▶ PROBLEM:
In the data below, find the line containing "ECCV 2020 <span", then set down that line and every later line up to and including the line containing "- [Learning from", exactly.

Recorded data
:::::

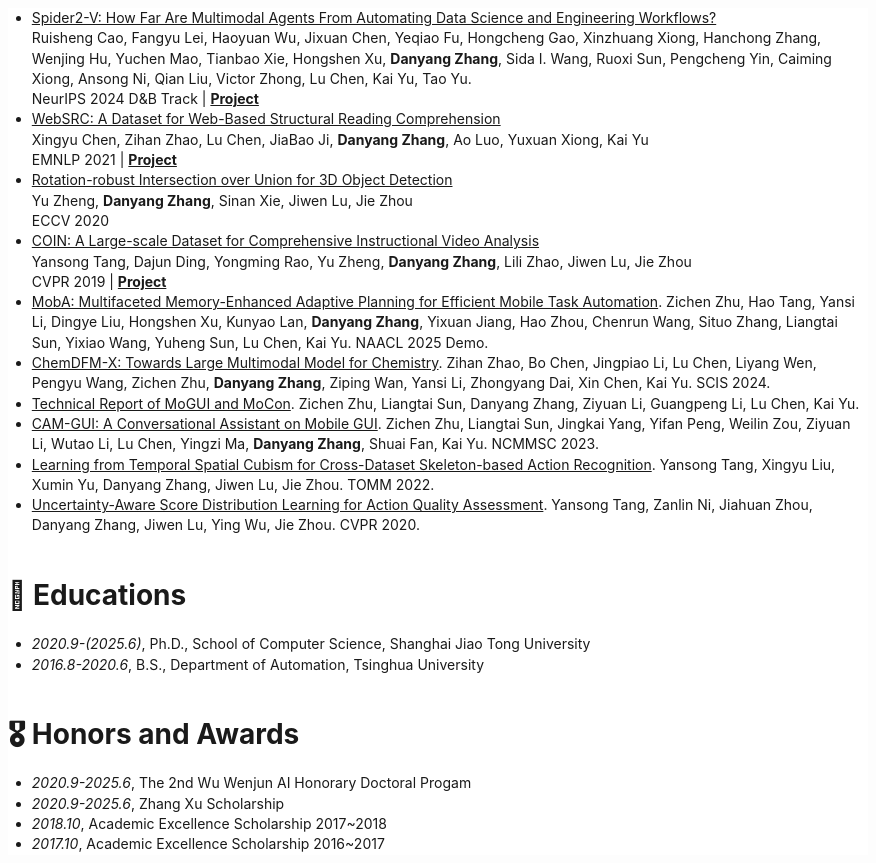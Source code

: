 - [Spider2-V: How Far Are Multimodal Agents From Automating Data Science and Engineering Workflows?](https://papers.nips.cc/paper_files/paper/2024/hash/c2f71567cd53464161cab3336e8fc865-Abstract-Datasets_and_Benchmarks_Track.html)<br>
  Ruisheng Cao, Fangyu Lei, Haoyuan Wu, Jixuan Chen, Yeqiao Fu, Hongcheng Gao, Xinzhuang Xiong, Hanchong Zhang, Wenjing Hu, Yuchen Mao, Tianbao Xie, Hongshen Xu, **Danyang Zhang**, Sida I. Wang, Ruoxi Sun, Pengcheng Yin, Caiming Xiong, Ansong Ni, Qian Liu, Victor Zhong, Lu Chen, Kai Yu, Tao Yu.<br>
  NeurIPS 2024 D&B Track | [**Project**](https://spider2-v.github.io/) <span class="show_paper_citations" data="CMHormkAAAAJ:zYLM7Y9cAGgC"></span>
- [WebSRC: A Dataset for Web-Based Structural Reading Comprehension](https://aclanthology.org/2021.emnlp-main.343/)<br>
  Xingyu Chen, Zihan Zhao, Lu Chen, JiaBao Ji, **Danyang Zhang**, Ao Luo, Yuxuan Xiong, Kai Yu<br>
  EMNLP 2021 | [**Project**](https://x-lance.github.io/WebSRC/) <span class="show_paper_citations" data="CMHormkAAAAJ:qjMakFHDy7sC"></span>
- [Rotation-robust Intersection over Union for 3D Object Detection](https://link.springer.com/chapter/10.1007/978-3-030-58565-5_28)<br>
  Yu Zheng, **Danyang Zhang**, Sinan Xie, Jiwen Lu, Jie Zhou<br>
  ECCV 2020 <span class="show_paper_citations" data="CMHormkAAAAJ:u5HHmVD_uO8C"></span>
- [COIN: A Large-scale Dataset for Comprehensive Instructional Video Analysis](https://openaccess.thecvf.com/content_CVPR_2019/html/Tang_COIN_A_Large-Scale_Dataset_for_Comprehensive_Instructional_Video_Analysis_CVPR_2019_paper.html)<br>
  Yansong Tang, Dajun Ding, Yongming Rao, Yu Zheng, **Danyang Zhang**, Lili Zhao, Jiwen Lu, Jie Zhou<br>
  CVPR 2019 | [**Project**](https://coin-dataset.github.io/) <span class="show_paper_citations" data="CMHormkAAAAJ:u-x6o8ySG0sC"></span>
- [MobA: Multifaceted Memory-Enhanced Adaptive Planning for Efficient Mobile Task Automation](https://aclanthology.org/2025.naacl-demo.43/). Zichen Zhu, Hao Tang, Yansi Li, Dingye Liu, Hongshen Xu, Kunyao Lan, **Danyang Zhang**, Yixuan Jiang, Hao Zhou, Chenrun Wang, Situo Zhang, Liangtai Sun, Yixiao Wang, Yuheng Sun, Lu Chen, Kai Yu. NAACL 2025 Demo.
- [ChemDFM-X: Towards Large Multimodal Model for Chemistry](https://link.springer.com/article/10.1007/s11432-024-4243-0). Zihan Zhao, Bo Chen, Jingpiao Li, Lu Chen, Liyang Wen, Pengyu Wang, Zichen Zhu, **Danyang Zhang**, Ziping Wan, Yansi Li, Zhongyang Dai, Xin Chen, Kai Yu. SCIS 2024.
- [Technical Report of MoGUI and MoCon](https://huggingface.co/datasets/OpenDFM/MoCon/blob/main/MoGUI_Paper_v0.1.pdf). Zichen Zhu, Liangtai Sun, Danyang Zhang, Ziyuan Li, Guangpeng Li, Lu Chen, Kai Yu.
- [CAM-GUI: A Conversational Assistant on Mobile GUI](https://link.springer.com/chapter/10.1007/978-981-97-0601-3_26). Zichen Zhu, Liangtai Sun, Jingkai Yang, Yifan Peng, Weilin Zou, Ziyuan Li, Wutao Li, Lu Chen, Yingzi Ma, **Danyang Zhang**, Shuai Fan, Kai Yu. NCMMSC 2023.
- [Learning from Temporal Spatial Cubism for Cross-Dataset Skeleton-based Action Recognition](https://dl.acm.org/doi/10.1145/3472722). Yansong Tang, Xingyu Liu, Xumin Yu, Danyang Zhang, Jiwen Lu, Jie Zhou. TOMM 2022.
- [Uncertainty-Aware Score Distribution Learning for Action Quality Assessment](https://openaccess.thecvf.com/content_CVPR_2020/html/Tang_Uncertainty-Aware_Score_Distribution_Learning_for_Action_Quality_Assessment_CVPR_2020_paper.html). Yansong Tang, Zanlin Ni, Jiahuan Zhou, Danyang Zhang, Jiwen Lu, Ying Wu, Jie Zhou. CVPR 2020.

# 📖 Educations

- *2020.9-(2025.6)*, Ph.D., School of Computer Science, Shanghai Jiao Tong University
- *2016.8-2020.6*, B.S., Department of Automation, Tsinghua University

# 🎖 Honors and Awards

- *2020.9-2025.6*, The 2nd Wu Wenjun AI Honorary Doctoral Progam
- *2020.9-2025.6*, Zhang Xu Scholarship
- *2018.10*, Academic Excellence Scholarship 2017~2018
- *2017.10*, Academic Excellence Scholarship 2016~2017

:::::

▶ EXERCISE OUTPUT:
  ECCV 2020 <span class="show_paper_citations" data="CMHormkAAAAJ:u5HHmVD_uO8C"></span>
- [COIN: A Large-scale Dataset for Comprehensive Instructional Video Analysis](https://openaccess.thecvf.com/content_CVPR_2019/html/Tang_COIN_A_Large-Scale_Dataset_for_Comprehensive_Instructional_Video_Analysis_CVPR_2019_paper.html)<br>
  Yansong Tang, Dajun Ding, Yongming Rao, Yu Zheng, **Danyang Zhang**, Lili Zhao, Jiwen Lu, Jie Zhou<br>
  CVPR 2019 | [**Project**](https://coin-dataset.github.io/) <span class="show_paper_citations" data="CMHormkAAAAJ:u-x6o8ySG0sC"></span>
- [MobA: Multifaceted Memory-Enhanced Adaptive Planning for Efficient Mobile Task Automation](https://aclanthology.org/2025.naacl-demo.43/). Zichen Zhu, Hao Tang, Yansi Li, Dingye Liu, Hongshen Xu, Kunyao Lan, **Danyang Zhang**, Yixuan Jiang, Hao Zhou, Chenrun Wang, Situo Zhang, Liangtai Sun, Yixiao Wang, Yuheng Sun, Lu Chen, Kai Yu. NAACL 2025 Demo.
- [ChemDFM-X: Towards Large Multimodal Model for Chemistry](https://link.springer.com/article/10.1007/s11432-024-4243-0). Zihan Zhao, Bo Chen, Jingpiao Li, Lu Chen, Liyang Wen, Pengyu Wang, Zichen Zhu, **Danyang Zhang**, Ziping Wan, Yansi Li, Zhongyang Dai, Xin Chen, Kai Yu. SCIS 2024.
- [Technical Report of MoGUI and MoCon](https://huggingface.co/datasets/OpenDFM/MoCon/blob/main/MoGUI_Paper_v0.1.pdf). Zichen Zhu, Liangtai Sun, Danyang Zhang, Ziyuan Li, Guangpeng Li, Lu Chen, Kai Yu.
- [CAM-GUI: A Conversational Assistant on Mobile GUI](https://link.springer.com/chapter/10.1007/978-981-97-0601-3_26). Zichen Zhu, Liangtai Sun, Jingkai Yang, Yifan Peng, Weilin Zou, Ziyuan Li, Wutao Li, Lu Chen, Yingzi Ma, **Danyang Zhang**, Shuai Fan, Kai Yu. NCMMSC 2023.
- [Learning from Temporal Spatial Cubism for Cross-Dataset Skeleton-based Action Recognition](https://dl.acm.org/doi/10.1145/3472722). Yansong Tang, Xingyu Liu, Xumin Yu, Danyang Zhang, Jiwen Lu, Jie Zhou. TOMM 2022.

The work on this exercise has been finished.